*** Given records Section Begins ***
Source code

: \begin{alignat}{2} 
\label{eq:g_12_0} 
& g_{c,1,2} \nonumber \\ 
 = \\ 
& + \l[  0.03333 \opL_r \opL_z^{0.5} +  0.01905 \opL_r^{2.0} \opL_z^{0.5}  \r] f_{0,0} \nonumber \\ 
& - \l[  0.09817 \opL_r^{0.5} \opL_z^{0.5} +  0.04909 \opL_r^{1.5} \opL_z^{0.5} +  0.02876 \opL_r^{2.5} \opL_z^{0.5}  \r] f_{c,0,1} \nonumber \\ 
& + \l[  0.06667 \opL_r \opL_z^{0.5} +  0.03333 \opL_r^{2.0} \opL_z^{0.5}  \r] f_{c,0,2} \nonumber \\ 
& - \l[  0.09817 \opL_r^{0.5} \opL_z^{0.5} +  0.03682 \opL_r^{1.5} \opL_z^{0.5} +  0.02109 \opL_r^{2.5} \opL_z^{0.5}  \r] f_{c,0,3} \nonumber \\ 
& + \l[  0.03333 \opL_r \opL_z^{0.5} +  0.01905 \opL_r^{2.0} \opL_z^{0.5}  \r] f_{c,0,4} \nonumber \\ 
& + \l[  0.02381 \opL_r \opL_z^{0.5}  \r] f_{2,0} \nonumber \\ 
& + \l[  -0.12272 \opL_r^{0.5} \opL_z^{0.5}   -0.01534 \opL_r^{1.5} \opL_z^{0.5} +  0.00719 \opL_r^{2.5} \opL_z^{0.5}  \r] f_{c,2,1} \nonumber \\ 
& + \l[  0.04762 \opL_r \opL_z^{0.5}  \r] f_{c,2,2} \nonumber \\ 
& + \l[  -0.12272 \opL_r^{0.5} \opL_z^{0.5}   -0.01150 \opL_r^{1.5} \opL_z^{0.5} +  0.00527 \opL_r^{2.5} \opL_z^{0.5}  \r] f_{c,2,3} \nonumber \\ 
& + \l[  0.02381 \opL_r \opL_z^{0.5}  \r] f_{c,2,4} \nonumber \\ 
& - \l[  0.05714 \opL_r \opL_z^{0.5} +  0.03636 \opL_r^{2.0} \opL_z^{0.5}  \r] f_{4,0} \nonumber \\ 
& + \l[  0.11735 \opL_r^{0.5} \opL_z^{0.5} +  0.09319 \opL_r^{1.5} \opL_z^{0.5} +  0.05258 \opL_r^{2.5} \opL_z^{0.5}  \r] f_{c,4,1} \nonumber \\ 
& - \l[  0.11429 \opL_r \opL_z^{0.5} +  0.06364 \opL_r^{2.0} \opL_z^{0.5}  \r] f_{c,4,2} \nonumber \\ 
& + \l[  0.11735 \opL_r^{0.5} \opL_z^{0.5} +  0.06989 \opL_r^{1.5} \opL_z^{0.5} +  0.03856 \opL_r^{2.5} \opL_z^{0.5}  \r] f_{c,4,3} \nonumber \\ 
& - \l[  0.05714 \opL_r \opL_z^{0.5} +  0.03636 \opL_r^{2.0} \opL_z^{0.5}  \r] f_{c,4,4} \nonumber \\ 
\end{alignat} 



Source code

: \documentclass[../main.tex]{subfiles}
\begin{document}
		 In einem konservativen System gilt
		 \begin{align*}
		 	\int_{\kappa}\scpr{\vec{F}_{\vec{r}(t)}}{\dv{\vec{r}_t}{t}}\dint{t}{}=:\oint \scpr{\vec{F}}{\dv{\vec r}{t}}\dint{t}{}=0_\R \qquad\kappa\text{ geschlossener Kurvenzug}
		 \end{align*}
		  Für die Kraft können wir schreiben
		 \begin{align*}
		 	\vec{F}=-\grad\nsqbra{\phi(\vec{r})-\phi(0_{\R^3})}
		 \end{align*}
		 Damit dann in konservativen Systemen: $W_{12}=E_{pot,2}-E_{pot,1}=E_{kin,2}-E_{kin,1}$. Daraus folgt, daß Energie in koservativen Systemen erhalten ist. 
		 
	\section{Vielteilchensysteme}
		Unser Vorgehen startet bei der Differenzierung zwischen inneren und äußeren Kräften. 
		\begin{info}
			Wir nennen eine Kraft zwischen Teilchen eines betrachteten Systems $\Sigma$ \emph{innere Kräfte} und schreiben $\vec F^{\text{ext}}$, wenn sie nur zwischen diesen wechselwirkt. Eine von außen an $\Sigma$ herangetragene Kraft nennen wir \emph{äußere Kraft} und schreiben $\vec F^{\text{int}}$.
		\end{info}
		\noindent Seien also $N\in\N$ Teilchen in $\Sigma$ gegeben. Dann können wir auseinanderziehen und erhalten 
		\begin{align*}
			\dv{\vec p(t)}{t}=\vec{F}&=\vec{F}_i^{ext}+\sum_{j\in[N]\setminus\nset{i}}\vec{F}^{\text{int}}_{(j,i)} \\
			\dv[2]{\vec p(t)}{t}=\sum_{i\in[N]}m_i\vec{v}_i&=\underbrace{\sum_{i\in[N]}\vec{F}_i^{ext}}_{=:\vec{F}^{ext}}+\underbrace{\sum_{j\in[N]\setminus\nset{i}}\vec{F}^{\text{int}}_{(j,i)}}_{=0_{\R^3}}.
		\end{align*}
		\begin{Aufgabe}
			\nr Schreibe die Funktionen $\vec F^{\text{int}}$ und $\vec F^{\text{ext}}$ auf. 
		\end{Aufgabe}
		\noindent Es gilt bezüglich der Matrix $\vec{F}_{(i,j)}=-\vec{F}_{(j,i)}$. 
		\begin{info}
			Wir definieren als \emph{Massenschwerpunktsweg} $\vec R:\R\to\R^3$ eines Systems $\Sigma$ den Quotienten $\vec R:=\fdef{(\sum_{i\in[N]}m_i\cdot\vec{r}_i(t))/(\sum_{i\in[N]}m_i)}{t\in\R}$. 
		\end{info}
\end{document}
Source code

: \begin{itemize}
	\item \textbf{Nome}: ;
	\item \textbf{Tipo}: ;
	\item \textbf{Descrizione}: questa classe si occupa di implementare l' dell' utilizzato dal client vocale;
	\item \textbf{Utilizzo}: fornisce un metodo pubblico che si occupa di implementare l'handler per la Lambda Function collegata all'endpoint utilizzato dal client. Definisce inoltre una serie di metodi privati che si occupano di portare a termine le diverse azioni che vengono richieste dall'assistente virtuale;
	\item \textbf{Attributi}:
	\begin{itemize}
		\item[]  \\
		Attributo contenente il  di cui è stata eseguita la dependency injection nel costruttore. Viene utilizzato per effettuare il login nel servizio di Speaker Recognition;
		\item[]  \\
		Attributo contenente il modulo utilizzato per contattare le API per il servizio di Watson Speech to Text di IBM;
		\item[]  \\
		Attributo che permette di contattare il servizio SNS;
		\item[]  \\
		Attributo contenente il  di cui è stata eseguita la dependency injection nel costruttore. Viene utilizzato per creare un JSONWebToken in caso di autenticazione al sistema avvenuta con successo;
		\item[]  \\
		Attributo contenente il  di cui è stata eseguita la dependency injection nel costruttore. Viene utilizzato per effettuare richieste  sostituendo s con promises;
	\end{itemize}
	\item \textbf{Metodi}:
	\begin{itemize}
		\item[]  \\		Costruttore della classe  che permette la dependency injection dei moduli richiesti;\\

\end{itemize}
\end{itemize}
*** Given records Section Ends ***
All the data must be duplicated exactly, with nothing added or removed.

● Result below
Source code

: \begin{alignat}{2} 
\label{eq:g_12_0} 
& g_{c,1,2} \nonumber \\ 
 = \\ 
& + \l[  0.03333 \opL_r \opL_z^{0.5} +  0.01905 \opL_r^{2.0} \opL_z^{0.5}  \r] f_{0,0} \nonumber \\ 
& - \l[  0.09817 \opL_r^{0.5} \opL_z^{0.5} +  0.04909 \opL_r^{1.5} \opL_z^{0.5} +  0.02876 \opL_r^{2.5} \opL_z^{0.5}  \r] f_{c,0,1} \nonumber \\ 
& + \l[  0.06667 \opL_r \opL_z^{0.5} +  0.03333 \opL_r^{2.0} \opL_z^{0.5}  \r] f_{c,0,2} \nonumber \\ 
& - \l[  0.09817 \opL_r^{0.5} \opL_z^{0.5} +  0.03682 \opL_r^{1.5} \opL_z^{0.5} +  0.02109 \opL_r^{2.5} \opL_z^{0.5}  \r] f_{c,0,3} \nonumber \\ 
& + \l[  0.03333 \opL_r \opL_z^{0.5} +  0.01905 \opL_r^{2.0} \opL_z^{0.5}  \r] f_{c,0,4} \nonumber \\ 
& + \l[  0.02381 \opL_r \opL_z^{0.5}  \r] f_{2,0} \nonumber \\ 
& + \l[  -0.12272 \opL_r^{0.5} \opL_z^{0.5}   -0.01534 \opL_r^{1.5} \opL_z^{0.5} +  0.00719 \opL_r^{2.5} \opL_z^{0.5}  \r] f_{c,2,1} \nonumber \\ 
& + \l[  0.04762 \opL_r \opL_z^{0.5}  \r] f_{c,2,2} \nonumber \\ 
& + \l[  -0.12272 \opL_r^{0.5} \opL_z^{0.5}   -0.01150 \opL_r^{1.5} \opL_z^{0.5} +  0.00527 \opL_r^{2.5} \opL_z^{0.5}  \r] f_{c,2,3} \nonumber \\ 
& + \l[  0.02381 \opL_r \opL_z^{0.5}  \r] f_{c,2,4} \nonumber \\ 
& - \l[  0.05714 \opL_r \opL_z^{0.5} +  0.03636 \opL_r^{2.0} \opL_z^{0.5}  \r] f_{4,0} \nonumber \\ 
& + \l[  0.11735 \opL_r^{0.5} \opL_z^{0.5} +  0.09319 \opL_r^{1.5} \opL_z^{0.5} +  0.05258 \opL_r^{2.5} \opL_z^{0.5}  \r] f_{c,4,1} \nonumber \\ 
& - \l[  0.11429 \opL_r \opL_z^{0.5} +  0.06364 \opL_r^{2.0} \opL_z^{0.5}  \r] f_{c,4,2} \nonumber \\ 
& + \l[  0.11735 \opL_r^{0.5} \opL_z^{0.5} +  0.06989 \opL_r^{1.5} \opL_z^{0.5} +  0.03856 \opL_r^{2.5} \opL_z^{0.5}  \r] f_{c,4,3} \nonumber \\ 
& - \l[  0.05714 \opL_r \opL_z^{0.5} +  0.03636 \opL_r^{2.0} \opL_z^{0.5}  \r] f_{c,4,4} \nonumber \\ 
\end{alignat} 



Source code

: \documentclass[../main.tex]{subfiles}
\begin{document}
		 In einem konservativen System gilt
		 \begin{align*}
		 	\int_{\kappa}\scpr{\vec{F}_{\vec{r}(t)}}{\dv{\vec{r}_t}{t}}\dint{t}{}=:\oint \scpr{\vec{F}}{\dv{\vec r}{t}}\dint{t}{}=0_\R \qquad\kappa\text{ geschlossener Kurvenzug}
		 \end{align*}
		  Für die Kraft können wir schreiben
		 \begin{align*}
		 	\vec{F}=-\grad\nsqbra{\phi(\vec{r})-\phi(0_{\R^3})}
		 \end{align*}
		 Damit dann in konservativen Systemen: $W_{12}=E_{pot,2}-E_{pot,1}=E_{kin,2}-E_{kin,1}$. Daraus folgt, daß Energie in koservativen Systemen erhalten ist. 
		 
	\section{Vielteilchensysteme}
		Unser Vorgehen startet bei der Differenzierung zwischen inneren und äußeren Kräften. 
		\begin{info}
			Wir nennen eine Kraft zwischen Teilchen eines betrachteten Systems $\Sigma$ \emph{innere Kräfte} und schreiben $\vec F^{\text{ext}}$, wenn sie nur zwischen diesen wechselwirkt. Eine von außen an $\Sigma$ herangetragene Kraft nennen wir \emph{äußere Kraft} und schreiben $\vec F^{\text{int}}$.
		\end{info}
		\noindent Seien also $N\in\N$ Teilchen in $\Sigma$ gegeben. Dann können wir auseinanderziehen und erhalten 
		\begin{align*}
			\dv{\vec p(t)}{t}=\vec{F}&=\vec{F}_i^{ext}+\sum_{j\in[N]\setminus\nset{i}}\vec{F}^{\text{int}}_{(j,i)} \\
			\dv[2]{\vec p(t)}{t}=\sum_{i\in[N]}m_i\vec{v}_i&=\underbrace{\sum_{i\in[N]}\vec{F}_i^{ext}}_{=:\vec{F}^{ext}}+\underbrace{\sum_{j\in[N]\setminus\nset{i}}\vec{F}^{\text{int}}_{(j,i)}}_{=0_{\R^3}}.
		\end{align*}
		\begin{Aufgabe}
			\nr Schreibe die Funktionen $\vec F^{\text{int}}$ und $\vec F^{\text{ext}}$ auf. 
		\end{Aufgabe}
		\noindent Es gilt bezüglich der Matrix $\vec{F}_{(i,j)}=-\vec{F}_{(j,i)}$. 
		\begin{info}
			Wir definieren als \emph{Massenschwerpunktsweg} $\vec R:\R\to\R^3$ eines Systems $\Sigma$ den Quotienten $\vec R:=\fdef{(\sum_{i\in[N]}m_i\cdot\vec{r}_i(t))/(\sum_{i\in[N]}m_i)}{t\in\R}$. 
		\end{info}
\end{document}
Source code

: \begin{itemize}
	\item \textbf{Nome}: ;
	\item \textbf{Tipo}: ;
	\item \textbf{Descrizione}: questa classe si occupa di implementare l' dell' utilizzato dal client vocale;
	\item \textbf{Utilizzo}: fornisce un metodo pubblico che si occupa di implementare l'handler per la Lambda Function collegata all'endpoint utilizzato dal client. Definisce inoltre una serie di metodi privati che si occupano di portare a termine le diverse azioni che vengono richieste dall'assistente virtuale;
	\item \textbf{Attributi}:
	\begin{itemize}
		\item[]  \\
		Attributo contenente il  di cui è stata eseguita la dependency injection nel costruttore. Viene utilizzato per effettuare il login nel servizio di Speaker Recognition;
		\item[]  \\
		Attributo contenente il modulo utilizzato per contattare le API per il servizio di Watson Speech to Text di IBM;
		\item[]  \\
		Attributo che permette di contattare il servizio SNS;
		\item[]  \\
		Attributo contenente il  di cui è stata eseguita la dependency injection nel costruttore. Viene utilizzato per creare un JSONWebToken in caso di autenticazione al sistema avvenuta con successo;
		\item[]  \\
		Attributo contenente il  di cui è stata eseguita la dependency injection nel costruttore. Viene utilizzato per effettuare richieste  sostituendo s con promises;
	\end{itemize}
	\item \textbf{Metodi}:
	\begin{itemize}
		\item[]  \\		Costruttore della classe  che permette la dependency injection dei moduli richiesti;\\

\end{itemize}
\end{itemize}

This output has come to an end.